Check each line of the data, and copy those where "font" appears.

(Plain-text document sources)
################
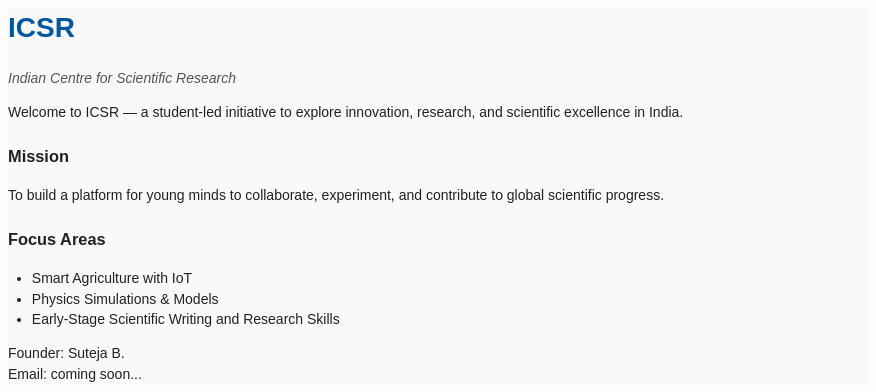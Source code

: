 <!DOCTYPE html>
<html lang="en">
<head>
  <meta charset="UTF-8" />
  <meta name="viewport" content="width=device-width, initial-scale=1.0"/>
  <title>ICSR – Indian Centre for Scientific Research</title>
  <style>
    body {
      font-family: Arial, sans-serif;
      background: #f9f9f9;
      color: #222;
      padding: 2rem;
      max-width: 800px;
      margin: auto;
    }
    h1 {
      color: #0057a3;
    }
    .tagline {
      font-style: italic;
      color: #555;
    }
  </style>
</head>
<body>
  <h1>ICSR</h1>
  <p class="tagline">Indian Centre for Scientific Research</p>
  <p>Welcome to ICSR — a student-led initiative to explore innovation, research, and scientific excellence in India.</p>
  <h3>Mission</h3>
  <p>To build a platform for young minds to collaborate, experiment, and contribute to global scientific progress.</p>
  <h3>Focus Areas</h3>
  <ul>
    <li>Smart Agriculture with IoT</li>
    <li>Physics Simulations & Models</li>
    <li>Early-Stage Scientific Writing and Research Skills</li>
  </ul>
  <p>Founder: Suteja B.<br>Email: coming soon...</p>
</body>
</html>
################
■ RESULT OF THE TASK ■
      font-family: Arial, sans-serif;
      font-style: italic;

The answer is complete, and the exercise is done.